Super Crispy Falafel Bites by Healthy World Cuisine could be mezze or a vegetarian main dish.
Muhammara Spicy Red Pepper Dip by Cooking Chat is a flavorful, easy to make dip.
Hummus and baba ghanoush from Occasionally Eggs are a non-negotiable part of a Middle Eastern table. Hummus is a chickpea and tahini dip, while baba ghanoush is a roasted eggplant dip. Both are vegan, and both are delicious.
Tabbouleh by A Cedar Spoon is the quintessential Middle Eastern salad.
I have a particular soft spot for gluten-free recipes, and this GF Quinoa Tabbouleh from What A Girl Eats looks absolutely delicious.
Fattoush by Simply Lebanese is a light and bright salad that gets a little extra crunch from crispy pita bread.
Mujadara by Innocent Delight is a lentil and rice dish. While it is more of a side dish or even main dish, but could be served as an appetizer as well.

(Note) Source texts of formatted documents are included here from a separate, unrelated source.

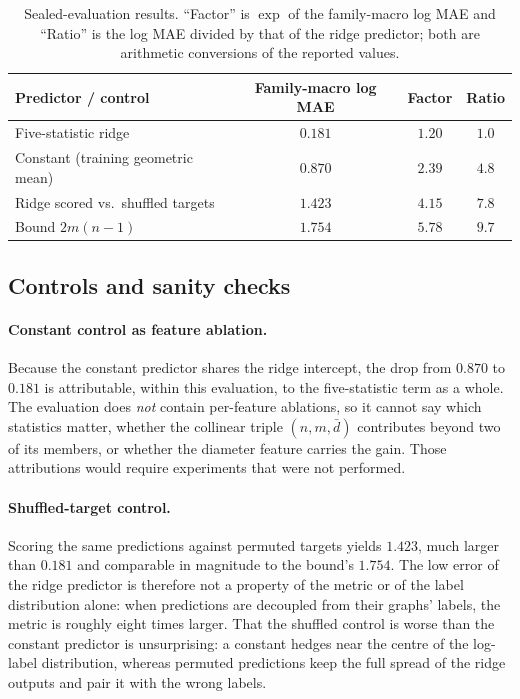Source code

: \documentclass{article}
\begin{document}
\begin{table}[t]
\centering
\caption{Sealed-evaluation results. ``Factor'' is $\exp$ of the family-macro log MAE and ``Ratio'' is the log MAE divided by that of the ridge predictor; both are arithmetic conversions of the reported values.}
\label{tab:main}
\small
\begin{tabular}{lccc}
\toprule
Predictor / control & Family-macro log MAE & Factor & Ratio \\
\midrule
Five-statistic ridge & $0.181$ & $1.20$ & $1.0$ \\ %
Constant (training geometric mean) & $0.870$ & $2.39$ & $4.8$ \\ %
Ridge scored vs.\ shuffled targets & $1.423$ & $4.15$ & $7.8$ \\ %
Bound $2m(n-1)$ & $1.754$ & $5.78$ & $9.7$ \\ %
\bottomrule
\end{tabular}
\end{table}

\subsection{Controls and sanity checks}
\paragraph{Constant control as feature ablation.} Because the constant predictor shares the ridge intercept, the drop from $0.870$ to $0.181$ is attributable, within this evaluation, to the five-statistic term as a whole. The evaluation does \emph{not} contain per-feature ablations, so it cannot say which statistics matter, whether the collinear triple $(n,m,\bar d)$ contributes beyond two of its members, or whether the diameter feature carries the gain. Those attributions would require experiments that were not performed.

\paragraph{Shuffled-target control.} Scoring the same predictions against permuted targets yields $1.423$, much larger than $0.181$ and comparable in magnitude to the bound's $1.754$. The low error of the ridge predictor is therefore not a property of the metric or of the label distribution alone: when predictions are decoupled from their graphs' labels, the metric is roughly eight times larger. That the shuffled control is worse than the constant predictor is unsurprising: a constant hedges near the centre of the log-label distribution, whereas permuted predictions keep the full spread of the ridge outputs and pair it with the wrong labels.
\end{document}
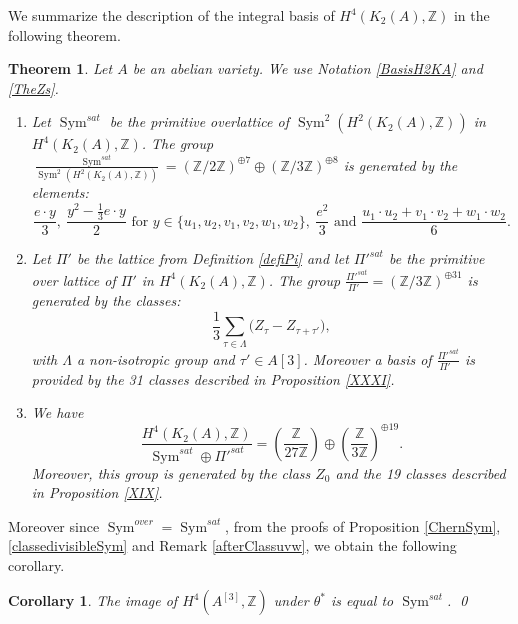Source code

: \documentclass{alggeom}
\DeclareMathOperator{\Sym}{Sym}
\newcommand{\hilb}[1]{^{[#1]}}
\newcommand{\kum}[2]{K_{ #2 }( #1 )}
\newcommand{\X}{\kum{A}{2}}
\newcommand{\Z}{\mathbb{Z}}
\theoremstyle{plain}
\newtheorem{thm}[theorem]{Theorem}
\newtheorem{corollary}[theorem]{Corollary}
\theoremstyle{definition}
\theoremstyle{remark}
\begin{document}
We summarize the description of the integral basis of $H^{4}(K_2(A),\Z)$ in the following theorem.
\begin{thm}\label{integralbasistheorem}
Let $A$ be an abelian variety. We use Notation \ref{BasisH2KA} and \ref{TheZs}. 
\begin{enumerate}
\item 
Let $\Sym^{sat}$ be the primitive overlattice of $\Sym^2\left(H^2\left(\X,\Z\right)\right)$ in $H^4(K_2(A),\Z)$.
The group $\frac{\Sym^{sat}}{\Sym^2\left(H^2\left(\X,\Z\right)\right)}=(\Z/2\Z)^{\oplus 7}\oplus(\Z/3\Z)^{\oplus 8}$ is generated by the elements:
$$\frac{e \cdot y}{3},\ \frac{y^2 - \frac{1}{3} e\cdot y}{2} \text{ for } y\in\{u_1,u_2,v_1,v_2,w_1,w_2\},\ 
\frac{e^2}{3} \text{ and } \frac{u_{1}\cdot u_{2}+v_{1}\cdot v_{2}+w_{1}\cdot w_{2}}{6}.$$
\item
Let $\Pi'$ be the lattice from Definition \ref{defiPi} and let $\Pi'^{sat}$ be the primitive over lattice of $\Pi'$ in $H^4(K_2(A),\Z)$.
The group $\frac{\Pi'^{sat}}{\Pi'\ \ \ }=(\Z/3\Z)^{\oplus 31}$ is generated by the classes:
$$\frac{1}{3}\sum_{\tau\in\Lambda} \Big(Z_{\tau} - Z_{\tau+\tau'}\Big),
$$
with $\Lambda$ a non-isotropic group and $\tau'\in A[3]$. Moreover a basis of $\frac{\Pi'^{sat}}{\Pi'\ \ \ }$ is provided by the 31 classes described in Proposition \ref{XXXI}. 
\item
We have 
$$\frac{H^4(K_2(A),\Z)}{\Sym^{sat}\oplus\Pi'^{sat}}=\left(\frac{\Z}{27\Z}\right)\oplus\left(\frac{\Z}{3\Z}\right)^{\oplus 19}.$$
Moreover, this group is generated by the class $Z_0$ and the 19 classes described in Proposition \ref{XIX}.
\end{enumerate}
\end{thm}
Moreover since $\Sym^{over}=\Sym^{sat}$, from the proofs of Proposition \ref{ChernSym}, \ref{classedivisibleSym} and Remark \ref{afterClassuvw}, we obtain the following corollary.
\begin{corollary}\label{SymSatImage}
The image of $H^4(A\hilb{3},\Z)$ under $\theta^*$ is equal to $\Sym^{sat}$. \qed
\end{corollary}
\end{document}
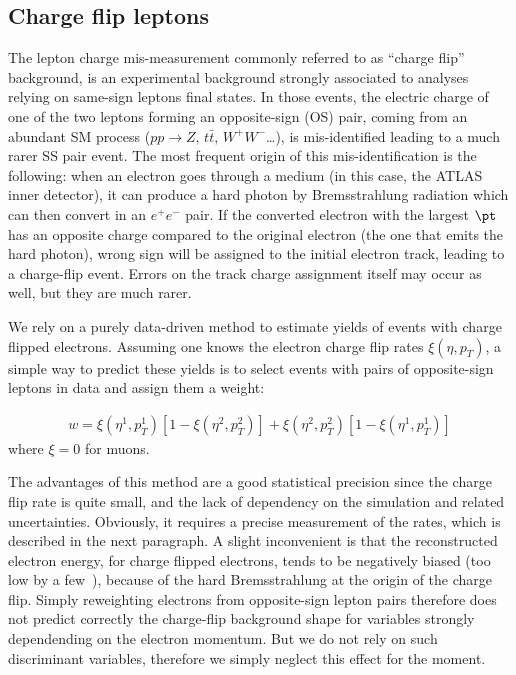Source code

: 
\subsection{Charge flip leptons}
\label{sec:bkg_chflips}

The lepton charge mis-measurement commonly referred to as ``charge flip'' background, 
is an experimental background strongly associated to analyses relying on same-sign leptons final states. 
In those events, the electric charge of one of the two leptons forming an opposite-sign (OS) pair, coming from an abundant SM process ($pp\to Z,\,t\bar{t},\,W^+W^-$\ldots), is mis-identified leading to a much rarer SS pair event. 
The most frequent origin of this mis-identification is the following: 
when an electron goes through a medium (in this case, the ATLAS inner detector), it can produce a hard photon by Bremsstrahlung radiation which can then convert in an $e^+e^-$ pair. If the converted electron with the largest $\pt$ has an opposite charge compared to the original electron (the one that emits the hard photon), wrong sign will be assigned to the initial electron track, leading to a charge-flip event. Errors on the track charge assignment itself may occur as well, but they are much rarer. 

We rely on a purely data-driven method to estimate yields of events with charge flipped electrons. 
Assuming one knows the electron charge flip rates $\xi(\eta,p_T)$, a simple way to predict these yields is to select 
events with pairs of opposite-sign leptons in data and assign them a weight: 

\begin{align}
w = \xi\left(\eta^{1},p_T^{1}\right)\left[1-\xi\left(\eta^{2},p_T^{2}\right)\right] 
+ \xi\left(\eta^{2},p_T^{2}\right)\left[1-\xi\left(\eta^{1},p_T^{1}\right)\right] 
\end{align}
where $\xi=0$ for muons. 

The advantages of this method are a good statistical precision since the charge flip rate is quite small, 
and the lack of dependency on the simulation and related uncertainties. 
Obviously, it requires a precise measurement of the rates, which is described in the next paragraph. 
A slight inconvenient is that the reconstructed electron energy, for charge flipped electrons, 
tends to be negatively biased (too low by a few~\GeV), because of the hard Bremsstrahlung at the origin of the charge flip. 
Simply reweighting electrons from opposite-sign lepton pairs therefore does not predict correctly the charge-flip background shape 
for variables strongly dependending on the electron momentum. 
But we do not rely on such discriminant variables, therefore we simply neglect this effect for the moment. 

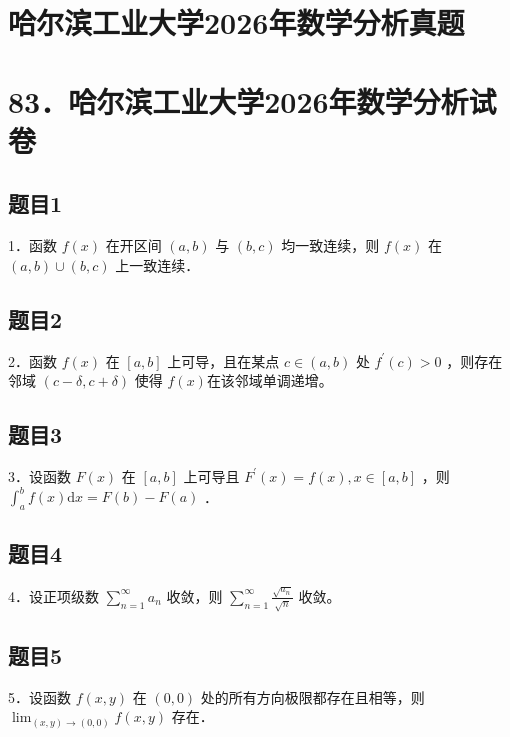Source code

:\documentclass{article}
\begin{document}
\section*{哈尔滨工业大学2026年数学分析真题}
\section*{83．哈尔滨工业大学2026年数学分析试卷}

\subsection{题目1}
1．函数 \(f(x)\) 在开区间 \((a, b)\) 与 \((b, c)\) 均一致连续，则 \(f(x)\) 在 \((a, b) \cup(b, c)\) 上一致连续．

\subsection{题目2}
2．函数 \(f(x)\) 在 \([a, b]\) 上可导，且在某点 \(c \in(a, b)\) 处 \(f^{\prime}(c)>0\) ，则存在邻域 \((c-\delta, c+\delta)\) 使得 \(f(x)\)在该邻域单调递增。

\subsection{题目3}
3．设函数 \(F(x)\) 在 \([a, b]\) 上可导且 \(F^{\prime}(x)=f(x), x \in[a, b]\) ，则 \(\int_{a}^{b} f(x) \mathrm{d} x=F(b)-F(a)\) ．

\subsection{题目4}
4．设正项级数 \(\sum_{n=1}^{\infty} a_{n}\) 收敛，则 \(\sum_{n=1}^{\infty} \frac{\sqrt{a_{n}}}{\sqrt{n}}\) 收敛。

\subsection{题目5}
5．设函数 \(f(x, y)\) 在 \((0,0)\) 处的所有方向极限都存在且相等，则 \(\lim _{(x, y) \rightarrow(0,0)} f(x, y)\) 存在．
\end{document}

Lebanese Stuffed Grape Leaves by Simply Lebanese are one of my favorites. There are different versions (meat-filled vs meatless) that you can try.
Mercimek Koftesi, or lentil kofta, by My Cooking Journey is one of my favorite vegan dishes (Armenians know this as vospov kufta)! Eat it on its own or inside some pita bread.
Eetch by White Coat Pink Apron is an Armenian bulgur salad, and is one of the easiest and tastiest mezze recipes out there. Spoon some inside a piece of pita bread, on top of a cracker or just eat it with a fork.
Homemade Pita Bread by The Urben Life is the perfect accompaniment to all of these dishes, and tastes so much better than store bought!